Josè Mourinho
Questo è il momento dei catastrofisti, le tre italiane sono fuori, come era in parte prevedibile, e sembra che il calcio italiano sia piombato improvvisamente nel buio. Che sia inferiore a quello inglese, almeno a livello di club, lo sapevamo da un pezzo. Nelle ultime due Champions gli inglesi hanno piazzato tre squadre su quattro in semifinale e magari ci riusciranno anche questa volta. Il calcio italiano ha retto botta col Milan sino a quando la vecchia guardia di Ancelotti ce l’ha fatta, ora sono dolori per tutti.

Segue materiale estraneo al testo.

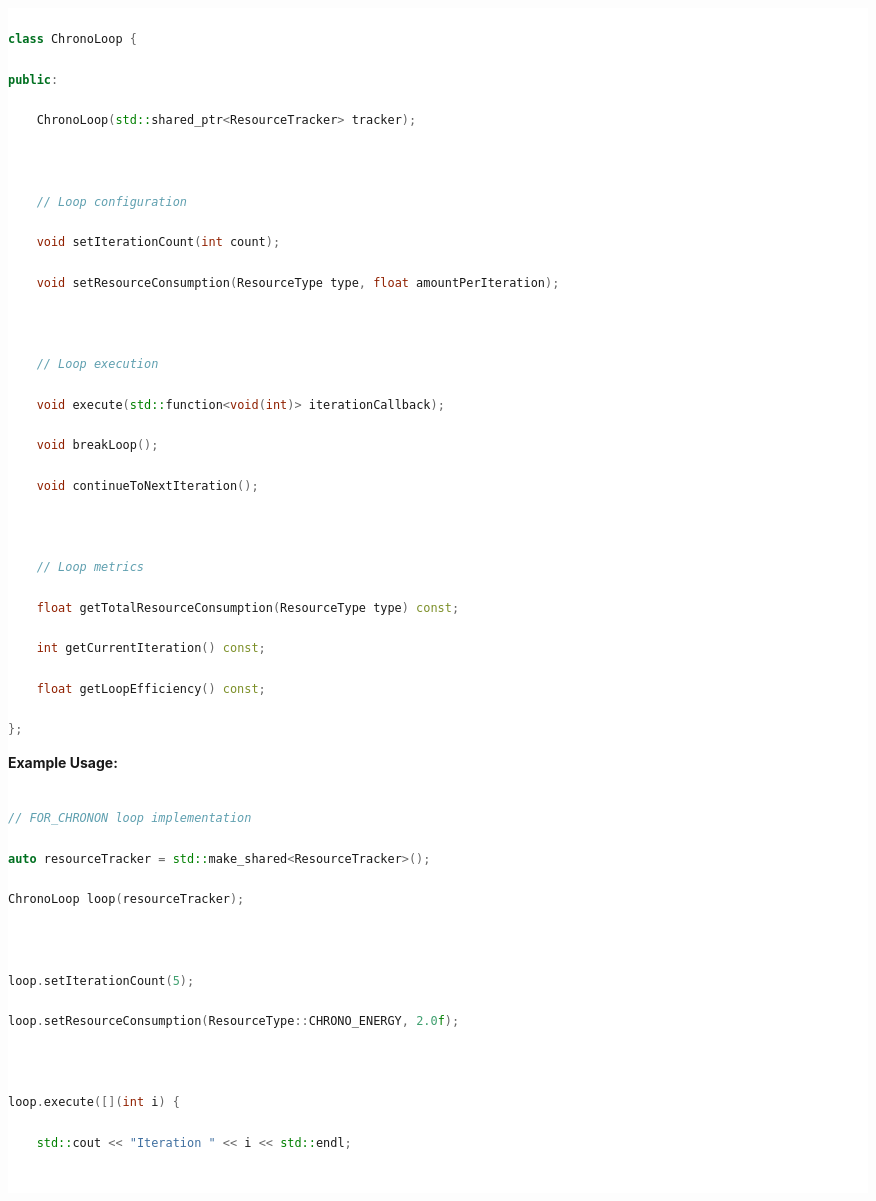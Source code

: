 

```cpp

class ChronoLoop {

public:

    ChronoLoop(std::shared_ptr<ResourceTracker> tracker);

    

    // Loop configuration

    void setIterationCount(int count);

    void setResourceConsumption(ResourceType type, float amountPerIteration);

    

    // Loop execution

    void execute(std::function<void(int)> iterationCallback);

    void breakLoop();

    void continueToNextIteration();

    

    // Loop metrics

    float getTotalResourceConsumption(ResourceType type) const;

    int getCurrentIteration() const;

    float getLoopEfficiency() const;

};

```



**Example Usage:**

```cpp

// FOR_CHRONON loop implementation

auto resourceTracker = std::make_shared<ResourceTracker>();

ChronoLoop loop(resourceTracker);



loop.setIterationCount(5);

loop.setResourceConsumption(ResourceType::CHRONO_ENERGY, 2.0f);



loop.execute([](int i) {

    std::cout << "Iteration " << i << std::endl;

    
```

Ma è pur vero che il sorteggio è stato decisivo, se avessero trovato il Lione, il Porto, l’Atletico Madrid, lo Sporting e il Panathinaikos, le nostre probabilmente sarebbero andate avanti. Respinti i catastrofisti, va anche fatto però un distinguo forte tra il crack doloroso e clamoroso dell’Inter e la delusione per Juve e Roma.

Queste due non chiudono con un bilancio fallimentare, la Roma è andata vicinissima ai quarti, è l’unica ad aver vinto in questo round e se non fosse arrivata allo scontro con l’Arsenal con mezza squadra, probabilmente ora sarebbe ancora in Europa. Anche la Juve ha fatto la sua parte ed entrambe comunque hanno vinto il loro girone iniziale.

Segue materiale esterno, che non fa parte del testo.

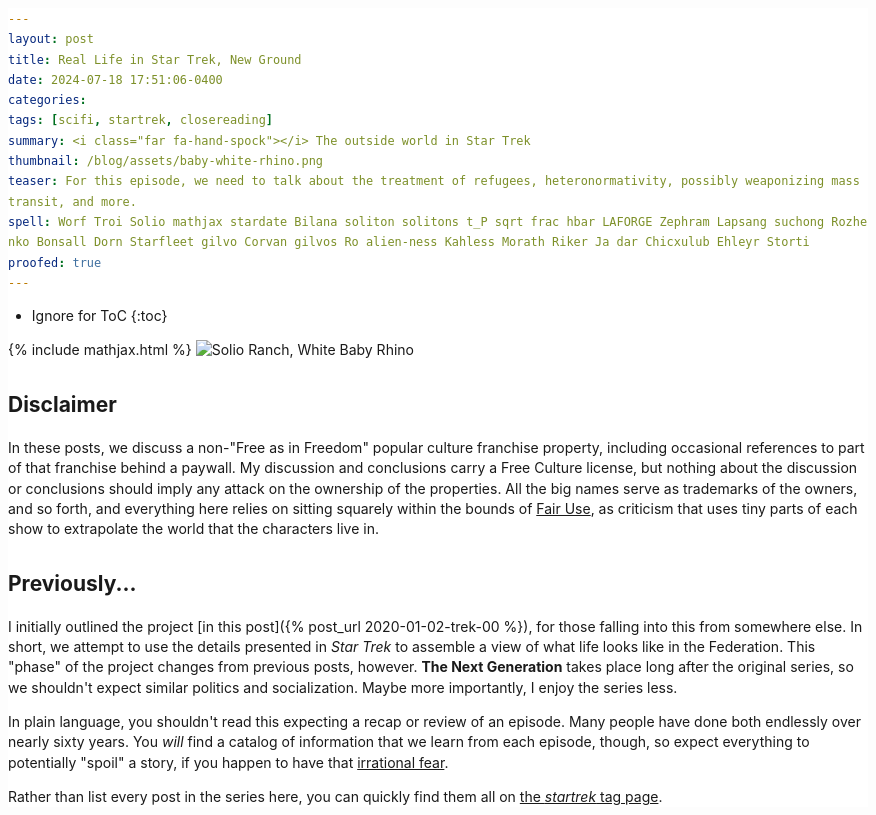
 ```yaml
---
layout: post
title: Real Life in Star Trek, New Ground
date: 2024-07-18 17:51:06-0400
categories:
tags: [scifi, startrek, closereading]
summary: <i class="far fa-hand-spock"></i> The outside world in Star Trek
thumbnail: /blog/assets/baby-white-rhino.png
teaser: For this episode, we need to talk about the treatment of refugees, heteronormativity, possibly weaponizing mass transit, and more.
spell: Worf Troi Solio mathjax stardate Bilana soliton solitons t_P sqrt frac hbar LAFORGE Zephram Lapsang suchong Rozhenko Bonsall Dorn Starfleet gilvo Corvan gilvos Ro alien-ness Kahless Morath Riker Ja dar Chicxulub Ehleyr Storti
proofed: true
---
```


* Ignore for ToC
{:toc}

{% include mathjax.html %}
![Solio Ranch, White Baby Rhino](/blog/assets/baby-white-rhino.png "Maintaining the theme of child stars...")

## Disclaimer

In these posts, we discuss a non-"Free as in Freedom" popular culture franchise property, including occasional references to part of that franchise behind a paywall.  My discussion and conclusions carry a Free Culture license, but nothing about the discussion or conclusions should imply any attack on the ownership of the properties.  All the big names serve as trademarks of the owners, and so forth, and everything here relies on sitting squarely within the bounds of [Fair Use](https://en.wikipedia.org/wiki/Fair_use), as criticism that uses tiny parts of each show to extrapolate the world that the characters live in.

## Previously...

I initially outlined the project [in this post]({% post_url 2020-01-02-trek-00 %}), for those falling into this from somewhere else.  In short, we attempt to use the details presented in *Star Trek* to assemble a view of what life looks like in the Federation.  This "phase" of the project changes from previous posts, however.  **The Next Generation** takes place long after the original series, so we shouldn't expect similar politics and socialization.  Maybe more importantly, I enjoy the series less.

In plain language, you shouldn't read this expecting a recap or review of an episode.  Many people have done both endlessly over nearly sixty years.  You *will* find a catalog of information that we learn from each episode, though, so expect everything to potentially "spoil" a story, if you happen to have that [irrational fear](https://www.theguardian.com/books/booksblog/2011/aug/17/spoilers-enhance-enjoyment-psychologists).

Rather than list every post in the series here, you can quickly find them all on [the *startrek* tag page](/blog/tag/startrek/).


[^1]:  Oddly, I don't see where they draw that conclusion, despite listing it in the abstract.  They cite the 10<sup>32</sup> value, but since that overcomes the [gravitational binding energy](https://en.wikipedia.org/wiki/Gravitational_binding_energy) of the planet---which you can confirm by calculating $$U = -\frac{3GM^2}{5R}$$, and who would've guessed that *this* post would spur me to work out how to render math nicely, with two equations...?---that looks more like disintegration than plain old destruction, which would certainly take orders of magnitude less power.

Il crack dell’Inter è di ben altre dimensioni: Mourinho ha vinto solo due partite su 8, ad Atene e con i ciprioti, poi ne ha pareggiate 3 e perse 3. Si è qualificato per gli ottavi arrivando secondo in un girone modesto e infine contro il Manchester, tra andata e ritorno, non ha mai dato l’impressione di potercela fare. E ancora: Roma e Juve non hanno mai fatto spacconate o detto di aspirare alla Coppa, mentre l’Inter ne ha fatto il suo manifesto. Mourinho non è forse arrivato per garantire all’Inter quella dimensione europea che Mancini non le aveva saputo dare? Bene. Anzi, male. Con Special One l’Inter ha fatto peggio, vincendo quest’anno in Europa la miseria di due partite.